Gli Stati Uniti sono in vantaggio su algoritmi e
computer, ma già sui dati i cinesi rimontano. Le grandi piattaforme
americane, Facebook, Google, Amazon, Apple sono gelose nel condividere
dati con lo Stato o tra loro, mentre Xi impone ai brand cinesi, Alibaba,
Baidu, iFlytek, Tencent, di collaborare uniti al Piano Intelligenza
Artificiale, nello speciale «Gruppo Nazionale». Setacciando la mole dei
dati, il partito vara un programma di controllo sociale che non ha
uguali nella storia (un ladro riconosciuto tra la folla di uno stadio da
un algoritmo), e ogni cittadino riceve un «punteggio» dai software che
ne certificano, volta a volta, dissensi e fedeltà.
Il 25% dei
laureati in Informatica in America è di origine cinese e serpeggia già
lo spettro delle spie, mentre il think tank australiano Strategic Policy
Institute assicura che l’esercito cinese avrebbe infiltrato 3000
ufficiali, mascherati da scienziati, nelle Università Usa ed europee per
sottrarre protocolli e dati. L’informatico Aviv Ovadya teorizza la
prossima «Infoapocalisse», guerra dell’informazione via AI capace di
paralizzare con false notizie mercati, opinione pubblica, vita
quotidiana.
«Scienza Militare», autorevole rivista cinese, dibatte
invece il passaggio dalla «Guerra dell’informazione», con i generali a
guidare i computer, alla futura «Guerra intelligente», conflitto
militare e civile dove si vince anticipando su AI l’influenza dei dati.

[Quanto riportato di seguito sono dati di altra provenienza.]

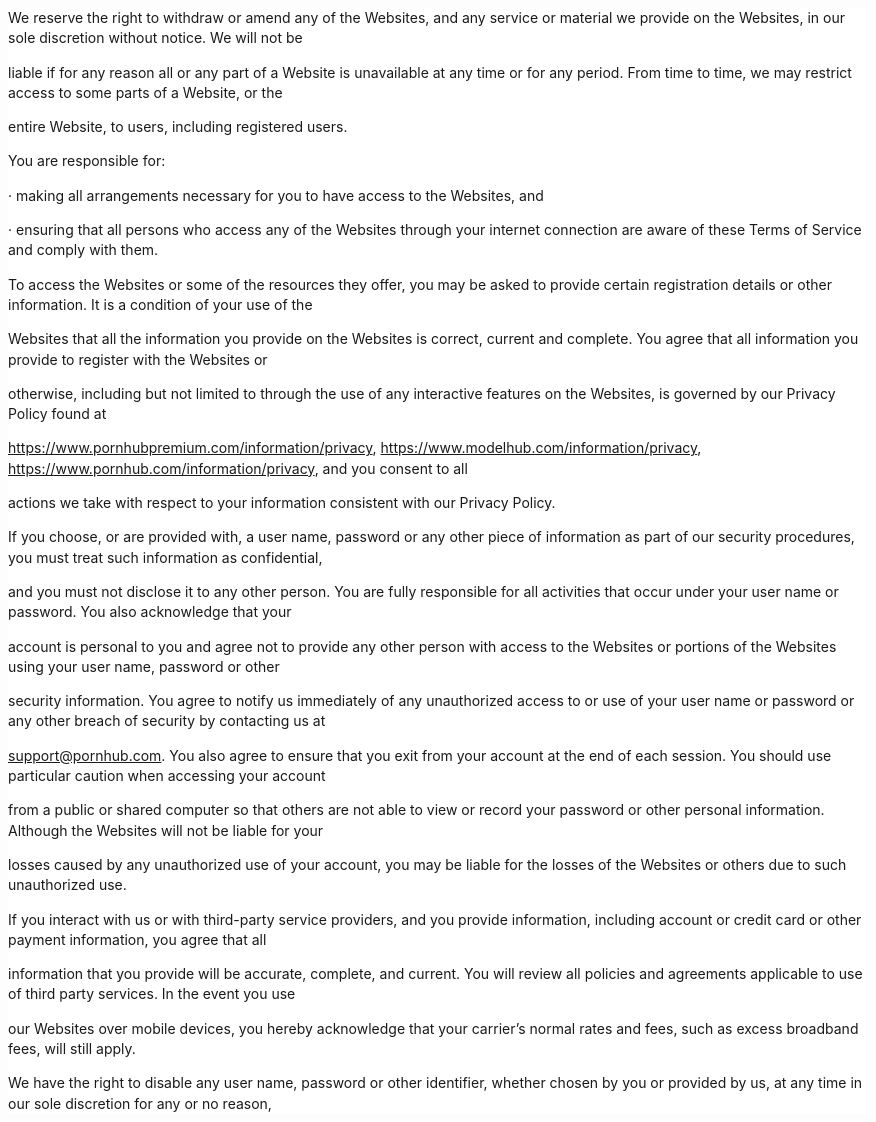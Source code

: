 We reserve the right to withdraw or amend any of the Websites, and any service or material we provide on the Websites, in our sole discretion without notice. We will not be

liable if for any reason all or any part of a Website is unavailable at any time or for any period. From time to time, we may restrict access to some parts of a Website, or the

entire Website, to users, including registered users.

You are responsible for:

· making all arrangements necessary for you to have access to the Websites, and

· ensuring that all persons who access any of the Websites through your internet connection are aware of these Terms of Service and comply with them.

To access the Websites or some of the resources they offer, you may be asked to provide certain registration details or other information. It is a condition of your use of the

Websites that all the information you provide on the Websites is correct, current and complete. You agree that all information you provide to register with the Websites or

otherwise, including but not limited to through the use of any interactive features on the Websites, is governed by our Privacy Policy found at

https://www.pornhubpremium.com/information/privacy, https://www.modelhub.com/information/privacy, https://www.pornhub.com/information/privacy, and you consent to all

actions we take with respect to your information consistent with our Privacy Policy.

If you choose, or are provided with, a user name, password or any other piece of information as part of our security procedures, you must treat such information as confidential,

and you must not disclose it to any other person. You are fully responsible for all activities that occur under your user name or password. You also acknowledge that your

account is personal to you and agree not to provide any other person with access to the Websites or portions of the Websites using your user name, password or other

security information. You agree to notify us immediately of any unauthorized access to or use of your user name or password or any other breach of security by contacting us at

support@pornhub.com. You also agree to ensure that you exit from your account at the end of each session. You should use particular caution when accessing your account

from a public or shared computer so that others are not able to view or record your password or other personal information. Although the Websites will not be liable for your

losses caused by any unauthorized use of your account, you may be liable for the losses of the Websites or others due to such unauthorized use.

If you interact with us or with third-party service providers, and you provide information, including account or credit card or other payment information, you agree that all

information that you provide will be accurate, complete, and current. You will review all policies and agreements applicable to use of third party services. In the event you use

our Websites over mobile devices, you hereby acknowledge that your carrier’s normal rates and fees, such as excess broadband fees, will still apply.

We have the right to disable any user name, password or other identifier, whether chosen by you or provided by us, at any time in our sole discretion for any or no reason,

Il vantaggio strategico di Pechino è allineare Forze armate, Università e
aziende, come l’America faceva ai tempi di Nasa e progetto del web al
Pentagono-Darpa. Ora i lavoratori di Google si ribellano al programma
militare Maven, che interpreta immagini via AI, e l’azienda sospende la
collaborazione. La Cina realizza intanto un programma analogo, lo
sperimenta in Zimbabwe e Venezuela, affinando le tecniche di controllo
AI.
«Le compagnie Usa lavorano con la dittatura cinese, ma
snobbano la nostra democrazia, pur imperfetta, e i militari» lamenta
l’ex ministro della Difesa di Obama, Ashton Carter. La tenacia di Trump
nella guerra commerciale ai cinesi si spiega, alla fine, anche con i
timori dello Stato Maggiore, per l’AI di Xi: «L’alta tecnologia ha
sempre un doppio uso, civile e militare, il solo modo per rallentare la
Cina è non vendergliene gli strumenti» spiegano al Pentagono.
Dopo l’atomica, sarà l’AI la frontiera della guerra totale.